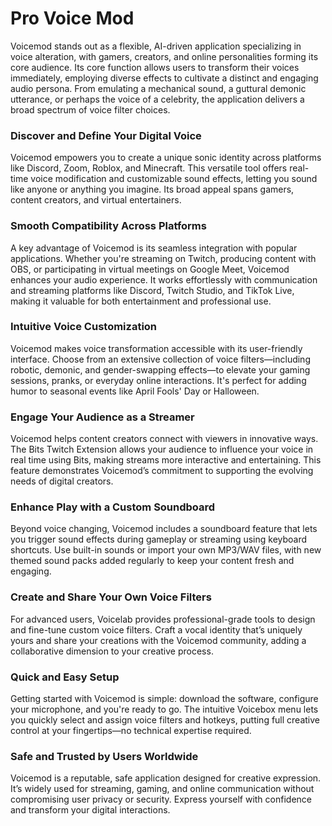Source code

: # Pro Voice Mod 
Voicemod stands out as a flexible, AI-driven application specializing in voice alteration, with gamers, creators, and online personalities forming its core audience. Its core function allows users to transform their voices immediately, employing diverse effects to cultivate a distinct and engaging audio persona. From emulating a mechanical sound, a guttural demonic utterance, or perhaps the voice of a celebrity, the application delivers a broad spectrum of voice filter choices.


### **Discover and Define Your Digital Voice**

Voicemod empowers you to create a unique sonic identity across platforms like Discord, Zoom, Roblox, and Minecraft. This versatile tool offers real-time voice modification and customizable sound effects, letting you sound like anyone or anything you imagine. Its broad appeal spans gamers, content creators, and virtual entertainers.

### **Smooth Compatibility Across Platforms**

A key advantage of Voicemod is its seamless integration with popular applications. Whether you're streaming on Twitch, producing content with OBS, or participating in virtual meetings on Google Meet, Voicemod enhances your audio experience. It works effortlessly with communication and streaming platforms like Discord, Twitch Studio, and TikTok Live, making it valuable for both entertainment and professional use.

### **Intuitive Voice Customization**

Voicemod makes voice transformation accessible with its user-friendly interface. Choose from an extensive collection of voice filters—including robotic, demonic, and gender-swapping effects—to elevate your gaming sessions, pranks, or everyday online interactions. It's perfect for adding humor to seasonal events like April Fools' Day or Halloween.

### **Engage Your Audience as a Streamer**

Voicemod helps content creators connect with viewers in innovative ways. The Bits Twitch Extension allows your audience to influence your voice in real time using Bits, making streams more interactive and entertaining. This feature demonstrates Voicemod’s commitment to supporting the evolving needs of digital creators.

### **Enhance Play with a Custom Soundboard**

Beyond voice changing, Voicemod includes a soundboard feature that lets you trigger sound effects during gameplay or streaming using keyboard shortcuts. Use built-in sounds or import your own MP3/WAV files, with new themed sound packs added regularly to keep your content fresh and engaging.

### **Create and Share Your Own Voice Filters**

For advanced users, Voicelab provides professional-grade tools to design and fine-tune custom voice filters. Craft a vocal identity that’s uniquely yours and share your creations with the Voicemod community, adding a collaborative dimension to your creative process.

### **Quick and Easy Setup**

Getting started with Voicemod is simple: download the software, configure your microphone, and you're ready to go. The intuitive Voicebox menu lets you quickly select and assign voice filters and hotkeys, putting full creative control at your fingertips—no technical expertise required.

### **Safe and Trusted by Users Worldwide**

Voicemod is a reputable, safe application designed for creative expression. It’s widely used for streaming, gaming, and online communication without compromising user privacy or security. Express yourself with confidence and transform your digital interactions.
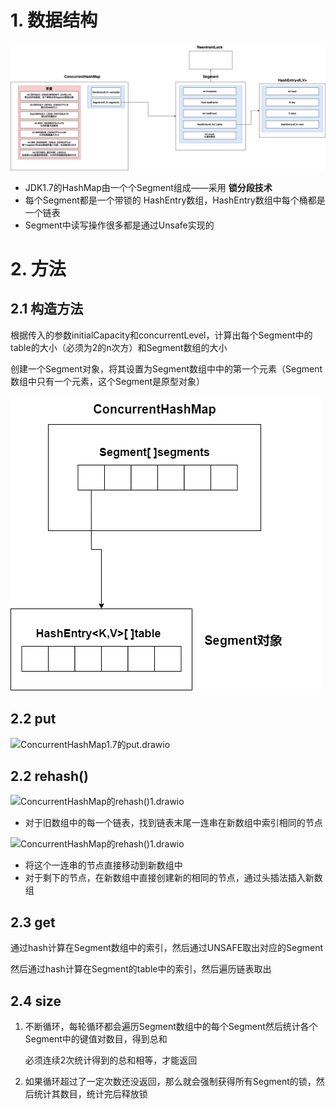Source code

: # 1. 数据结构

<img src="p/ConcurrentHashMap1.7.drawio.png" title="" alt="ConcurrentHashMap1.7.drawio" width="709">

* JDK1.7的HashMap由一个个Segment组成——采用 **锁分段技术**
* 每个Segment都是一个带锁的 HashEntry数组，HashEntry数组中每个桶都是一个链表
* Segment中读写操作很多都是通过Unsafe实现的

# 2. 方法

## 2.1 构造方法

根据传入的参数initialCapacity和concurrentLevel，计算出每个Segment中的table的大小（必须为2的n次方）和Segment数组的大小

创建一个Segment对象，将其设置为Segment数组中中的第一个元素（Segment数组中只有一个元素，这个Segment是原型对象）

![1](p/1.png)

## 2.2 put

![ConcurrentHashMap1.7的put.drawio](p/ConcurrentHashMap1.7的put.drawio.png)

## 2.2 rehash()

![ConcurrentHashMap的rehash()1.drawio](p/ConcurrentHashMap的rehash()1.drawio.png)

* 对于旧数组中的每一个链表，找到链表末尾一连串在新数组中索引相同的节点

![ConcurrentHashMap的rehash()1.drawio](p/ConcurrentHashMap的rehash()2.drawio.png)

* 将这个一连串的节点直接移动到新数组中
* 对于剩下的节点，在新数组中直接创建新的相同的节点，通过头插法插入新数组

## 2.3 get

通过hash计算在Segment数组中的索引，然后通过UNSAFE取出对应的Segment

然后通过hash计算在Segment的table中的索引，然后遍历链表取出

## 2.4 size

1. 不断循环，每轮循环都会遍历Segment数组中的每个Segment然后统计各个Segment中的键值对数目，得到总和
   
   必须连续2次统计得到的总和相等，才能返回

2. 如果循环超过了一定次数还没返回，那么就会强制获得所有Segment的锁，然后统计其数目，统计完后释放锁
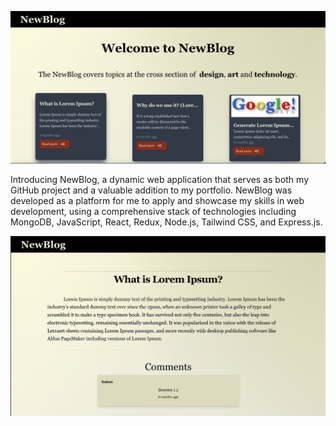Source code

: ![](images/blog8.jpeg)

Introducing NewBlog, a dynamic web application that serves as both my GitHub project and a valuable addition to my portfolio. NewBlog was developed as a platform for me to apply and showcase my skills in web development, using a comprehensive stack of technologies including MongoDB, JavaScript, React, Redux, Node.js, Tailwind CSS, and Express.js.

![](images/blog1.jpeg)
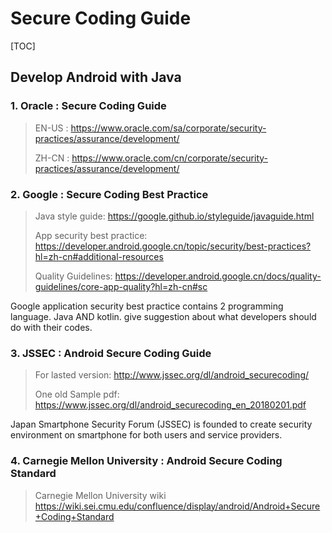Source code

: # Secure Coding Guide

[TOC]

##  Develop Android with Java

### 1. Oracle : Secure Coding Guide

> EN-US : https://www.oracle.com/sa/corporate/security-practices/assurance/development/
>
> ZH-CN : https://www.oracle.com/cn/corporate/security-practices/assurance/development/

### 2. Google : Secure Coding Best Practice

> Java style guide:  https://google.github.io/styleguide/javaguide.html
>
> App security best practice:  https://developer.android.google.cn/topic/security/best-practices?hl=zh-cn#additional-resources 
>
> Quality Guidelines:  https://developer.android.google.cn/docs/quality-guidelines/core-app-quality?hl=zh-cn#sc

Google application security best practice contains 2 programming language. Java AND kotlin. give suggestion about what developers should do with their codes.

###  3.  JSSEC : Android Secure Coding Guide

> For lasted version: http://www.jssec.org/dl/android_securecoding/
>
> One old Sample pdf: https://www.jssec.org/dl/android_securecoding_en_20180201.pdf

Japan Smartphone Security Forum (JSSEC) is founded to create security environment on smartphone for both users and service providers.

### 4. Carnegie Mellon University : Android Secure Coding Standard 

> Carnegie Mellon University 
> wiki https://wiki.sei.cmu.edu/confluence/display/android/Android+Secure+Coding+Standard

_TASK GOAL_
The records are to be returned verbatim. Skip any picture they contain.

_EXERCISE ANSWER_
Source code

: # Pro Voice Mod 
Voicemod stands out as a flexible, AI-driven application specializing in voice alteration, with gamers, creators, and online personalities forming its core audience. Its core function allows users to transform their voices immediately, employing diverse effects to cultivate a distinct and engaging audio persona. From emulating a mechanical sound, a guttural demonic utterance, or perhaps the voice of a celebrity, the application delivers a broad spectrum of voice filter choices.


### **Discover and Define Your Digital Voice**

Voicemod empowers you to create a unique sonic identity across platforms like Discord, Zoom, Roblox, and Minecraft. This versatile tool offers real-time voice modification and customizable sound effects, letting you sound like anyone or anything you imagine. Its broad appeal spans gamers, content creators, and virtual entertainers.

### **Smooth Compatibility Across Platforms**

A key advantage of Voicemod is its seamless integration with popular applications. Whether you're streaming on Twitch, producing content with OBS, or participating in virtual meetings on Google Meet, Voicemod enhances your audio experience. It works effortlessly with communication and streaming platforms like Discord, Twitch Studio, and TikTok Live, making it valuable for both entertainment and professional use.

### **Intuitive Voice Customization**

Voicemod makes voice transformation accessible with its user-friendly interface. Choose from an extensive collection of voice filters—including robotic, demonic, and gender-swapping effects—to elevate your gaming sessions, pranks, or everyday online interactions. It's perfect for adding humor to seasonal events like April Fools' Day or Halloween.

### **Engage Your Audience as a Streamer**

Voicemod helps content creators connect with viewers in innovative ways. The Bits Twitch Extension allows your audience to influence your voice in real time using Bits, making streams more interactive and entertaining. This feature demonstrates Voicemod’s commitment to supporting the evolving needs of digital creators.

### **Enhance Play with a Custom Soundboard**

Beyond voice changing, Voicemod includes a soundboard feature that lets you trigger sound effects during gameplay or streaming using keyboard shortcuts. Use built-in sounds or import your own MP3/WAV files, with new themed sound packs added regularly to keep your content fresh and engaging.

### **Create and Share Your Own Voice Filters**

For advanced users, Voicelab provides professional-grade tools to design and fine-tune custom voice filters. Craft a vocal identity that’s uniquely yours and share your creations with the Voicemod community, adding a collaborative dimension to your creative process.

### **Quick and Easy Setup**

Getting started with Voicemod is simple: download the software, configure your microphone, and you're ready to go. The intuitive Voicebox menu lets you quickly select and assign voice filters and hotkeys, putting full creative control at your fingertips—no technical expertise required.

### **Safe and Trusted by Users Worldwide**

Voicemod is a reputable, safe application designed for creative expression. It’s widely used for streaming, gaming, and online communication without compromising user privacy or security. Express yourself with confidence and transform your digital interactions.
Source code

: # 1. 数据结构

<img src="p/ConcurrentHashMap1.7.drawio.png" title="" alt="ConcurrentHashMap1.7.drawio" width="709">

* JDK1.7的HashMap由一个个Segment组成——采用 **锁分段技术**
* 每个Segment都是一个带锁的 HashEntry数组，HashEntry数组中每个桶都是一个链表
* Segment中读写操作很多都是通过Unsafe实现的

# 2. 方法

## 2.1 构造方法

根据传入的参数initialCapacity和concurrentLevel，计算出每个Segment中的table的大小（必须为2的n次方）和Segment数组的大小

创建一个Segment对象，将其设置为Segment数组中中的第一个元素（Segment数组中只有一个元素，这个Segment是原型对象）

![1](p/1.png)

## 2.2 put

![ConcurrentHashMap1.7的put.drawio](p/ConcurrentHashMap1.7的put.drawio.png)

## 2.2 rehash()

![ConcurrentHashMap的rehash()1.drawio](p/ConcurrentHashMap的rehash()1.drawio.png)

* 对于旧数组中的每一个链表，找到链表末尾一连串在新数组中索引相同的节点

![ConcurrentHashMap的rehash()1.drawio](p/ConcurrentHashMap的rehash()2.drawio.png)

* 将这个一连串的节点直接移动到新数组中
* 对于剩下的节点，在新数组中直接创建新的相同的节点，通过头插法插入新数组

## 2.3 get

通过hash计算在Segment数组中的索引，然后通过UNSAFE取出对应的Segment

然后通过hash计算在Segment的table中的索引，然后遍历链表取出

## 2.4 size

1. 不断循环，每轮循环都会遍历Segment数组中的每个Segment然后统计各个Segment中的键值对数目，得到总和
   
   必须连续2次统计得到的总和相等，才能返回

2. 如果循环超过了一定次数还没返回，那么就会强制获得所有Segment的锁，然后统计其数目，统计完后释放锁
Source code

: ![](images/blog8.jpeg)

Introducing NewBlog, a dynamic web application that serves as both my GitHub project and a valuable addition to my portfolio. NewBlog was developed as a platform for me to apply and showcase my skills in web development, using a comprehensive stack of technologies including MongoDB, JavaScript, React, Redux, Node.js, Tailwind CSS, and Express.js.

![](images/blog1.jpeg)
Source code

: # Secure Coding Guide

[TOC]

##  Develop Android with Java

### 1. Oracle : Secure Coding Guide

> EN-US : https://www.oracle.com/sa/corporate/security-practices/assurance/development/
>
> ZH-CN : https://www.oracle.com/cn/corporate/security-practices/assurance/development/

### 2. Google : Secure Coding Best Practice

> Java style guide:  https://google.github.io/styleguide/javaguide.html
>
> App security best practice:  https://developer.android.google.cn/topic/security/best-practices?hl=zh-cn#additional-resources 
>
> Quality Guidelines:  https://developer.android.google.cn/docs/quality-guidelines/core-app-quality?hl=zh-cn#sc

Google application security best practice contains 2 programming language. Java AND kotlin. give suggestion about what developers should do with their codes.

###  3.  JSSEC : Android Secure Coding Guide

> For lasted version: http://www.jssec.org/dl/android_securecoding/
>
> One old Sample pdf: https://www.jssec.org/dl/android_securecoding_en_20180201.pdf

Japan Smartphone Security Forum (JSSEC) is founded to create security environment on smartphone for both users and service providers.

### 4. Carnegie Mellon University : Android Secure Coding Standard 

> Carnegie Mellon University 
> wiki https://wiki.sei.cmu.edu/confluence/display/android/Android+Secure+Coding+Standard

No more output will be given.